## Brief
For the word "mappa", count the lines of the records that hold it, and give only that number.

··· Given data ···

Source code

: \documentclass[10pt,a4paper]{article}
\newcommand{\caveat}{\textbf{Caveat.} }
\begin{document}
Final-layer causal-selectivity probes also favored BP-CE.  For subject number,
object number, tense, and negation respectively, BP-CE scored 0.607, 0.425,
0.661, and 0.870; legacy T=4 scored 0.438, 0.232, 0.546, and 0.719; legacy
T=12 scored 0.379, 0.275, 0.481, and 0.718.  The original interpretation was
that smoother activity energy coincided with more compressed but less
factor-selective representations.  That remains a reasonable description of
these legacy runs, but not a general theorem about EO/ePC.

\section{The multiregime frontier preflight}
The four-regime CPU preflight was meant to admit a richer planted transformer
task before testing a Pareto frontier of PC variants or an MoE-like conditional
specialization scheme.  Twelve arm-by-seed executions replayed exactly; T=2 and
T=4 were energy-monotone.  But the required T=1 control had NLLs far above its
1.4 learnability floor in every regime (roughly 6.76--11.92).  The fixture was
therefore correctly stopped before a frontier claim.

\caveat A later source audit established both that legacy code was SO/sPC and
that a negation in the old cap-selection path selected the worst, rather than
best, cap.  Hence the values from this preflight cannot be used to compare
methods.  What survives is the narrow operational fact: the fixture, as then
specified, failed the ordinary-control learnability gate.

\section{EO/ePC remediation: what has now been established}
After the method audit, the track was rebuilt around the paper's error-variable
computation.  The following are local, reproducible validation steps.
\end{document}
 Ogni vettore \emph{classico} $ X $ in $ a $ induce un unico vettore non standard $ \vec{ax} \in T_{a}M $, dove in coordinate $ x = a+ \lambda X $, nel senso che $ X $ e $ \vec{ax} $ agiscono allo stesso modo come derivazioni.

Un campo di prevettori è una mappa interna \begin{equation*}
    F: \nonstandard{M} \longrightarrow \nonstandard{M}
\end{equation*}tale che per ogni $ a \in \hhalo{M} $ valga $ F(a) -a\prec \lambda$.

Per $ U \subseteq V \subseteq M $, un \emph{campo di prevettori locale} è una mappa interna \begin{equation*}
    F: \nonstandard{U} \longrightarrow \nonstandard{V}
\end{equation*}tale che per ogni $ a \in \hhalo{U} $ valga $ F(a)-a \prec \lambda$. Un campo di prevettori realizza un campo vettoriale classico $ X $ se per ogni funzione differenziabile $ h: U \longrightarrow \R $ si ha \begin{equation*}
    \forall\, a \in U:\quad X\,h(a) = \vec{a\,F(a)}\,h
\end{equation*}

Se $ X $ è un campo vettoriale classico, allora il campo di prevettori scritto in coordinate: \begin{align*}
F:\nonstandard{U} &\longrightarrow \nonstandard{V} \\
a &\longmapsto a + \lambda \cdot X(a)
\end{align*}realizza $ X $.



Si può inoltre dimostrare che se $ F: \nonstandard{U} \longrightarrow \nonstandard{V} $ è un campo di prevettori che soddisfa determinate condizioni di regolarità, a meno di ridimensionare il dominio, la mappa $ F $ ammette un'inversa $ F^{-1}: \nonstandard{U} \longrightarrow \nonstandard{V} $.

···

## Result of the exercise
3